Friday, July 4, 2014
May the Fourth of July Be With You
A nerdy painting I made... oh geez, fifteen years ago I think? Maybe fourteen years ago? I was digging through some old stuff recently and found it.
Labels:
dorky,
lady,
marker,
portrait,
Prismacolor,
watercolor
Thursday, July 3, 2014
Backhand
A redo for an assignment example. The idea is that students get to do the Thanksgiving turkey style hand tracing, but then have to add every detail inside from careful observation.
Of course it helps to have older hands with some details to draw.
Wednesday, July 2, 2014
Tuesday, July 1, 2014
Monday, June 30, 2014
Sunday, June 29, 2014
Saturday, June 28, 2014
Friday, June 27, 2014
That's So Raven
Another "How To" progression redo, this time finishing up that crow sketch from before.
At this point, you might be wondering what's with all the birds?
Well, as Alfred Hitchcock pointed out, birds are intensely creepy.
They don't have teeth, but some of them eat meat and some of them even eat other birds, and what's going on with them downstairs? It's confusing. And in a disturbing bit of convergent evolution, there's even a type of magpie that can pass the mirror test for self awareness- something humans can't do until about one and half years old. And as Jurassic Park taught us, they used to be dinosaurs.
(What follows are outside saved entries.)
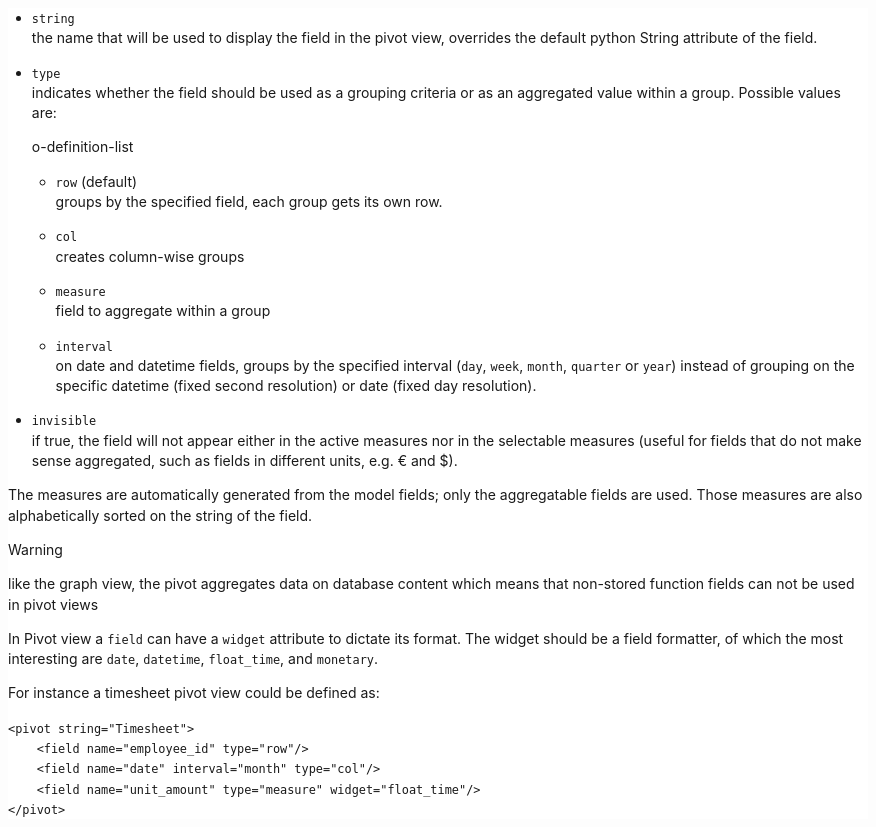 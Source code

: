   - `string`  
    the name that will be used to display the field in the pivot view,
    overrides the default python String attribute of the field.

  - `type`  
    indicates whether the field should be used as a grouping criteria or
    as an aggregated value within a group. Possible values are:
    
    <div class="rst-class">
    
    o-definition-list
    
    </div>
    
      - `row` (default)  
        groups by the specified field, each group gets its own row.
    
      - `col`  
        creates column-wise groups
    
      - `measure`  
        field to aggregate within a group
    
      - `interval`  
        on date and datetime fields, groups by the specified interval
        (`day`, `week`, `month`, `quarter` or `year`) instead of
        grouping on the specific datetime (fixed second resolution) or
        date (fixed day resolution).

  - `invisible`  
    if true, the field will not appear either in the active measures nor
    in the selectable measures (useful for fields that do not make sense
    aggregated, such as fields in different units, e.g. € and $).

The measures are automatically generated from the model fields; only the
aggregatable fields are used. Those measures are also alphabetically
sorted on the string of the field.

<div class="warning">

<div class="title">

Warning

</div>

like the graph view, the pivot aggregates data on database content which
means that non-stored function fields can not be used in pivot views

</div>

In Pivot view a `field` can have a `widget` attribute to dictate its
format. The widget should be a field formatter, of which the most
interesting are `date`, `datetime`, `float_time`, and `monetary`.

For instance a timesheet pivot view could be defined as:

    <pivot string="Timesheet">
        <field name="employee_id" type="row"/>
        <field name="date" interval="month" type="col"/>
        <field name="unit_amount" type="measure" widget="float_time"/>
    </pivot>
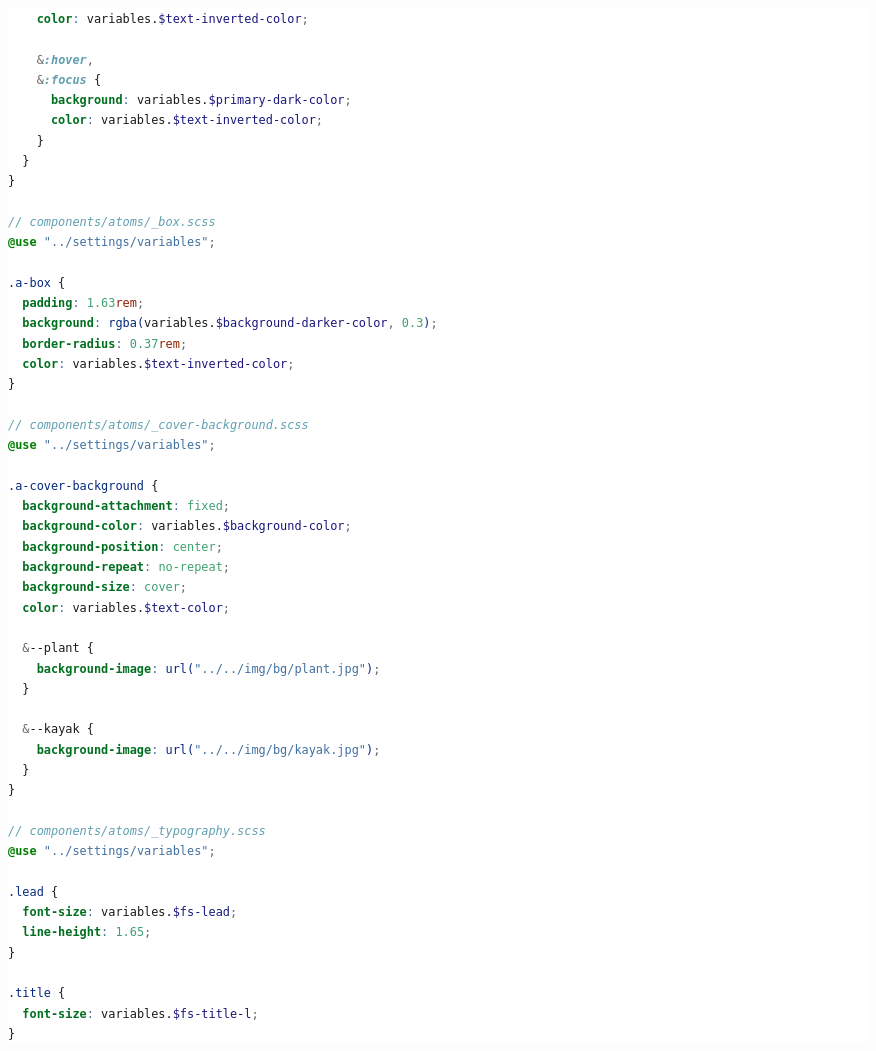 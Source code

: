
 ```scss
    color: variables.$text-inverted-color;

    &:hover,
    &:focus {
      background: variables.$primary-dark-color;
      color: variables.$text-inverted-color;
    }
  }
}

// components/atoms/_box.scss
@use "../settings/variables";

.a-box {
  padding: 1.63rem;
  background: rgba(variables.$background-darker-color, 0.3);
  border-radius: 0.37rem;
  color: variables.$text-inverted-color;
}

// components/atoms/_cover-background.scss
@use "../settings/variables";

.a-cover-background {
  background-attachment: fixed;
  background-color: variables.$background-color;
  background-position: center;
  background-repeat: no-repeat;
  background-size: cover;
  color: variables.$text-color;

  &--plant {
    background-image: url("../../img/bg/plant.jpg");
  }

  &--kayak {
    background-image: url("../../img/bg/kayak.jpg");
  }
}

// components/atoms/_typography.scss
@use "../settings/variables";

.lead {
  font-size: variables.$fs-lead;
  line-height: 1.65;
}

.title {
  font-size: variables.$fs-title-l;
}
```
And they can fly.
Creepy.
Thursday, June 26, 2014
Wednesday, June 25, 2014
You're the Man Now Dog
I'm in the process of going through and revising some of my materials for class and found I needed a drawing of a dog (I'd referenced a dog drawing in my description of representational art but never included one). So I drew a dog.
It could be any cartoonish bull terrier, but I'd like to think that it's Spuds MacKenzie, the Original Party Dog who in the late 80's enticed children to drink alcohol until sadly dying in disgrace and obscurity from kidney failure in 1993.
Party in peace Spuds. Gone but not forgotten.